Is Succession-based Management of Coastal Dune Forest Restoration Valid?


Habitat restoration and the theory of ecological succession are linked intrinsically. However, restoration management does not always rely on successional principles. This separation between theory and practical application may stem from the failure of succession to achieve restoration targets. Here we test the predictions of succession in a restoration context to ascertain the validity of succession-based management. Specifically we answer the following 4 questions: 1) does the rate of species turnover decrease as coastal dune forest develops; 2) is there a sequence of changing species “types” from pioneer species adapted to harsh conditions to species adapted to high levels of competition; 3) is this sequence of types directional and the same across all sites with similar climatic conditions; and 4) does species diversity increase or decrease? Our study took place in 7 coastal dune forest sites of various ages regenerating after mining disturbance.

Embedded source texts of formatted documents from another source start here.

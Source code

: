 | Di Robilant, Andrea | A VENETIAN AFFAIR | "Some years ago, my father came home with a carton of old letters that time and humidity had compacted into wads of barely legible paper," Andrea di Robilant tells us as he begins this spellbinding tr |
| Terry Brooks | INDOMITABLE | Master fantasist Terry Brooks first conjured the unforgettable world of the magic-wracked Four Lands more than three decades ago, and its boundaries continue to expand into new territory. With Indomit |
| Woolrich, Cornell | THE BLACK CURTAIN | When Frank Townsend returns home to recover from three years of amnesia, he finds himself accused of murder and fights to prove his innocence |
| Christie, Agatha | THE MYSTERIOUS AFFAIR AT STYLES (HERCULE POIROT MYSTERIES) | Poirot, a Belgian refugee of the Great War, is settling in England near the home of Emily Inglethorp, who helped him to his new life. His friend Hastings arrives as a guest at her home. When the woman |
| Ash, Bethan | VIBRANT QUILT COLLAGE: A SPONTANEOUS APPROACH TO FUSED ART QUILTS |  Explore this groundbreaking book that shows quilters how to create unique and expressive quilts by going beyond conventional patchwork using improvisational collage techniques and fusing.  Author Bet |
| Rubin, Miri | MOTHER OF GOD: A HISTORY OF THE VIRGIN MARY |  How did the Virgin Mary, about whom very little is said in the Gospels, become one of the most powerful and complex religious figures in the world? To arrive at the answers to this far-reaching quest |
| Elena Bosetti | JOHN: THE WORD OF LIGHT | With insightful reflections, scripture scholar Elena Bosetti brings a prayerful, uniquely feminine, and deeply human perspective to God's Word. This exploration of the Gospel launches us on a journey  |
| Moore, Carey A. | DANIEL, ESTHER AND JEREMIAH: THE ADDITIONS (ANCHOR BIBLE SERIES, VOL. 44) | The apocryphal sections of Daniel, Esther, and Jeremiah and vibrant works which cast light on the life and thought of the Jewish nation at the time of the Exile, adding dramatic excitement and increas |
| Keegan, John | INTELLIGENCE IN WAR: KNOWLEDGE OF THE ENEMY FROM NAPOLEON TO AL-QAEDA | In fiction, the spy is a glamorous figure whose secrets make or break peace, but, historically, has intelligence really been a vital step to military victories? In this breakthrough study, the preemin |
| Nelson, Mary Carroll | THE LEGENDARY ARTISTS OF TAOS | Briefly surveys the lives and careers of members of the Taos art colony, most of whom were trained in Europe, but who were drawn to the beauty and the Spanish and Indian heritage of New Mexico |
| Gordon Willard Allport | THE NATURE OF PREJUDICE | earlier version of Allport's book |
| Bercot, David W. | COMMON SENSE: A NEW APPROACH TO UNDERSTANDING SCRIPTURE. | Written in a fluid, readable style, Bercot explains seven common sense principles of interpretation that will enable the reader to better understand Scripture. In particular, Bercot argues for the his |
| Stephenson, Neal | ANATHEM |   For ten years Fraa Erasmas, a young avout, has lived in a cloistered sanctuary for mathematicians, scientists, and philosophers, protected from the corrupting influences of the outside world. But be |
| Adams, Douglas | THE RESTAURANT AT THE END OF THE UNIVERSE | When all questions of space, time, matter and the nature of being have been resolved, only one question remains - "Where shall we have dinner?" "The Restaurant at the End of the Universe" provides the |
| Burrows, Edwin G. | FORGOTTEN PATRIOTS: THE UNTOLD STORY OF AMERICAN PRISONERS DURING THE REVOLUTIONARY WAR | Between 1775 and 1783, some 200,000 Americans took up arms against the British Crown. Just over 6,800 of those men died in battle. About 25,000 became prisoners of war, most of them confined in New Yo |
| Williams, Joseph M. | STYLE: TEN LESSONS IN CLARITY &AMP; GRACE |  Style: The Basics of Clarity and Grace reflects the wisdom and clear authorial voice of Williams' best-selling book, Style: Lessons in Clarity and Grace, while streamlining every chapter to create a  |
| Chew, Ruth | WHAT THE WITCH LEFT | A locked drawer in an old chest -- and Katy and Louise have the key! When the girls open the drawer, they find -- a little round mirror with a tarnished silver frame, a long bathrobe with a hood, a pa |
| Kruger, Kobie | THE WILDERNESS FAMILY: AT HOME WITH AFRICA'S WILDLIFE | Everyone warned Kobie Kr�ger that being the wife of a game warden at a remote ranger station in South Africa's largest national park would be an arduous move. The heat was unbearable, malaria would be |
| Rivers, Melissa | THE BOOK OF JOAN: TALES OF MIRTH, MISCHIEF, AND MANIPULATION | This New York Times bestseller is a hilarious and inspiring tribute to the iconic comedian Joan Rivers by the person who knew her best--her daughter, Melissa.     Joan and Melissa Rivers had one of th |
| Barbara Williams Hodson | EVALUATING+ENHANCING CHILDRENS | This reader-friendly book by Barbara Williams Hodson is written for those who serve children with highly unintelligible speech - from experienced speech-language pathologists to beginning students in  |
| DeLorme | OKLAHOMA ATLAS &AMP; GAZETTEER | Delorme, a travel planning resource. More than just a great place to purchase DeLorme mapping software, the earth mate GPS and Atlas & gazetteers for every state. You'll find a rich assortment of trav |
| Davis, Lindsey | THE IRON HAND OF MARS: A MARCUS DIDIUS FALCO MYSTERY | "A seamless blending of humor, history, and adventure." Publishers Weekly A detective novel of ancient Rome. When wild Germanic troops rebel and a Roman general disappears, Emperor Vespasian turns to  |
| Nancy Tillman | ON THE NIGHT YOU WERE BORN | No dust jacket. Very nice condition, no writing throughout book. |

We conducted tree surveys in 1999, 2001, 2005, and 2009 and herbaceous plant surveys in 1995, 1999, 2003, and 2005. We assessed trends in species turnover, composition, diversity, richness, and evenness to see if these were congruent with successional theories. Patterns in turnover for both taxa showed a decelerating decrease. Sites of a similar age shared similar species composition of coastal dune forest trees and herbaceous plants. As sites aged, they increased in the number and diversity of species. Succession-based management is a valid approach to dune forest rehabilitation as long as restoration managers recognize disturbance as an ecological reality.